La circulation inter-files (CIF) est-elle dangereuse ?

Passion, prudence et première expérimentation

La CIF est une revendication ancienne qui suscite les passions chez de nombreux conducteurs de 2RM et la prudence au sein des acteurs de la sécurité routière.

Pour connaître comment l’accidentalité des 2RM est impactée par la CIF, le gouvernement a décidé par décret une première expérimentation durant cinq ans, du 1er février 2016 au 31 janvier 2021, sur les autoroutes et les voies assimilées[1] de onze départements[2] choisis pour être sujets aux embouteillages. Son objectif principal était d’encadrer la pratique, largement répandue parmi les 2RM, de remonter les files de véhicules (RIF : remontée inter-files).

 

Différence entre CIF et RIF

– La CIF est la circulation de 2RM entre deux files de véhicules motorisés, orientées dans le même sens et situées les plus à gauche.

– Elle a été autorisée pendant la période du 1er février 2016 au 31 janvier 2021.

– Cette expérimentation impose les conditions strictes suivantes :

  • la vitesse des 2RM et du trafic est limitée à 50 km/h lorsque la CIF est pratiquée ; mais il est essentiel d’adapter sa vitesse aux conditions de circulation ;
  • la CIF est autorisée lorsque la circulation est dense et qu’elle s’établit en files ininterrom- pues sur toutes les voies ;
  • l’espace entre les véhicules dans les deux files adjacentes doit être suffisant ; le 2RM ne doit pas forcer le passage;
  • il est interdit de dépasser un 2RM circulant en inter-files ;
  • les distances de sécurité entre 2RM doivent être respectées.

– Pour faciliter la CIF, les autres usagers sont invités à laisser un espace suffisant pour les 2RM, à bien actionner leur clignotant quand ils changent de file, vérifier dans leur rétroviseur et contrôler les angles morts avant tout changement de file. Ainsi la CIF impose aux automobilistes des contraintes qui peuvent être contraires au Code de la route qui impose, en particulier, de circuler au centre de la voie autoroutière.

– La RIF est la remontée inter-files qui ne respecte pas les conditions précédentes définissant la CIF. Elle est interdite par le Code de la route.

 

Le rapport du CEREMA de janvier 2021 sur l’accidentalité

Le Centre d’Étude et d’Expertise sur les Risques, l’Environnement et l’Aménagement (CEREMA) a publié un rapport d’évaluation de cette expérimentation au bout de trois ans (donc avant sa fin), en janvier 2021. Il compare l’accidentalité des 2RM durant 2 périodes de trois ans ; la première, 2012-2014, quand la CIF n’existe pas, et la seconde, 2016-2018, pendant la période d’expérimentation légale de la CIF.

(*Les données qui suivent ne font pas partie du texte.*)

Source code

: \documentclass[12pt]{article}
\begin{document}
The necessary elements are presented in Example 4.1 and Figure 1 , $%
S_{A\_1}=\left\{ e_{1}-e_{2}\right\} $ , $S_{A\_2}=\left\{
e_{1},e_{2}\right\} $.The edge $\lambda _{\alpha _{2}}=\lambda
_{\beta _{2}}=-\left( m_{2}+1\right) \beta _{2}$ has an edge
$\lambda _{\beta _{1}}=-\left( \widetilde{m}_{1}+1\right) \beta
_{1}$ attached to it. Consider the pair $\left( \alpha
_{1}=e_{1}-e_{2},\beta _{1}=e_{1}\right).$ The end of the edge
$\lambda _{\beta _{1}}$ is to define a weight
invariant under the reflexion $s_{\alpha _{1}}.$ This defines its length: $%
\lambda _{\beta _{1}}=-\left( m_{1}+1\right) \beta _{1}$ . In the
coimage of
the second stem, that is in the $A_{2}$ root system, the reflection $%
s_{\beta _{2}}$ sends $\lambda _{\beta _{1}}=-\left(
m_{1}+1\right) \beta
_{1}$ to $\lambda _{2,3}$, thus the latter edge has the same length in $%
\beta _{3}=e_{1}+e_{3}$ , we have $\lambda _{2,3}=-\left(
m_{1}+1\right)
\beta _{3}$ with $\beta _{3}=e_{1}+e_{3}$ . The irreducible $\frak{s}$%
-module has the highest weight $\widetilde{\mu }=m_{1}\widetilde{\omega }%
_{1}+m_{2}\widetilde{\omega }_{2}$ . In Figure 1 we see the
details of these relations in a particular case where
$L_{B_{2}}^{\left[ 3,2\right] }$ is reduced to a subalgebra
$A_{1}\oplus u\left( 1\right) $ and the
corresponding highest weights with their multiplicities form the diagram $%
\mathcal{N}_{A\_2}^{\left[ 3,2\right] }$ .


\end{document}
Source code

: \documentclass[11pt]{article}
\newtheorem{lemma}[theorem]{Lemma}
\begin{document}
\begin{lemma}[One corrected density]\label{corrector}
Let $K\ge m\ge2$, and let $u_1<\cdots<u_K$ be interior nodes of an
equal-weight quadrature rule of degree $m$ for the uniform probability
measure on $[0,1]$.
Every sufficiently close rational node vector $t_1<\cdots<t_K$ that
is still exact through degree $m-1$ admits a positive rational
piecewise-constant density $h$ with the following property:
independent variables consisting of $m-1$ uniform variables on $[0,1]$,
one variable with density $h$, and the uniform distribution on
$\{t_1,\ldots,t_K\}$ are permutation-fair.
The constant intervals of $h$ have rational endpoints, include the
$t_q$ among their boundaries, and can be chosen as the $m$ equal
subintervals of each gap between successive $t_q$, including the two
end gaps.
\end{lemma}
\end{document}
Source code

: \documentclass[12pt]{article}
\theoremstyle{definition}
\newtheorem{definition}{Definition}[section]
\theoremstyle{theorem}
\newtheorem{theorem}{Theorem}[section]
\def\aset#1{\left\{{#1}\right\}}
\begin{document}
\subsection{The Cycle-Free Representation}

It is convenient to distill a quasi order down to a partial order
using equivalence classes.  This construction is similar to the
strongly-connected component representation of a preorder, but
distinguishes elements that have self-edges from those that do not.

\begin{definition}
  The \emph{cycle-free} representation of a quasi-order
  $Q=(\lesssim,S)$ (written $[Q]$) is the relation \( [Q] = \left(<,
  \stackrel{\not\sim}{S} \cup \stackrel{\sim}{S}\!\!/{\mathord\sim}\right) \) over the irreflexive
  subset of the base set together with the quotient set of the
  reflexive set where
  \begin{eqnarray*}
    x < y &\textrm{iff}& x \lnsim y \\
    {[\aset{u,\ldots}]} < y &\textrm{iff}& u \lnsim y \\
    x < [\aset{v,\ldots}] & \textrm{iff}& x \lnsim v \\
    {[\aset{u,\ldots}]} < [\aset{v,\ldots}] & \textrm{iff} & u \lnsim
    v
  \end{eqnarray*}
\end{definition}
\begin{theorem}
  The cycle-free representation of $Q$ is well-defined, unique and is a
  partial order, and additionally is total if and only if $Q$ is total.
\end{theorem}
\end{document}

Il est compliqué de tirer des certitudes de ce rapport détaillé de 70 pages, complexe et parfois obscure. Cependant, il y est écrit dès l’introduction :

« Entre l’état initial (2012-2014) et les années d’expérimentation (2016-2018), l’accidentalité des 2RM à l’échelle de l’ensemble des zones expérimentales (i.e. départements entiers) a baissé de 10%, tandis qu’elle a augmenté de 12% sur le périmètre des réseaux routiers où s’applique la CIF expérimentale et de la zone témoin »

Pour être plus clair :

  • les « zones expérimentales » sont les 11 départements dans leur totalité ;
  • le périmètre des réseaux routiers est constitué des 1814 km d’autoroutes et de voies assimilées sur lesquels la CIF a été autorisée dans les deux sens de circulation (donc 3628 km au total).
  • quant à la zone témoin, il s’agit du département de la Haute-Garonne où la CIF n’était pas autorisée et où l’accidentalité a été mesurée pour être comparée à celle des 11 autres départements.

L’augmentation de 12% de l’accidentalité des 2RM semble sans appel. Ce résultat important se déduit facilement du tableau suivant en effectuant la moyenne des résultats sur les 11 départements qu’il contient[3] :

 

Toutefois, ce pourcentage a été calculé avec une faible variation des nombres d’accidents. Par ailleurs, il n’y a pas de différence essentielle entre le département témoin et les autres. Enfin et surtout, la distinction entre CIF et RIF lors de ces accidents n’est pas clairement établie. Si bien que la conclusion du CEREMA est la suivante :

« Au final, l’expérimentation a eu des effets positifs en termes de comportement, bien que les comportements respectant les règles restent minoritaires. Elle a permis de renforcer la pédagogie bien que des marges de progrès subsistent, en particulier dans les centres de conduite. La CIF des 2RM avec les règles de l’expérimentation est bien acceptée, y compris par les conducteurs de véhicules légers.  Les résultats d’accidentalité semblent indiquer une tendance à une légère augmentation des accidents corporels liés à la CIF ou à la RIF. »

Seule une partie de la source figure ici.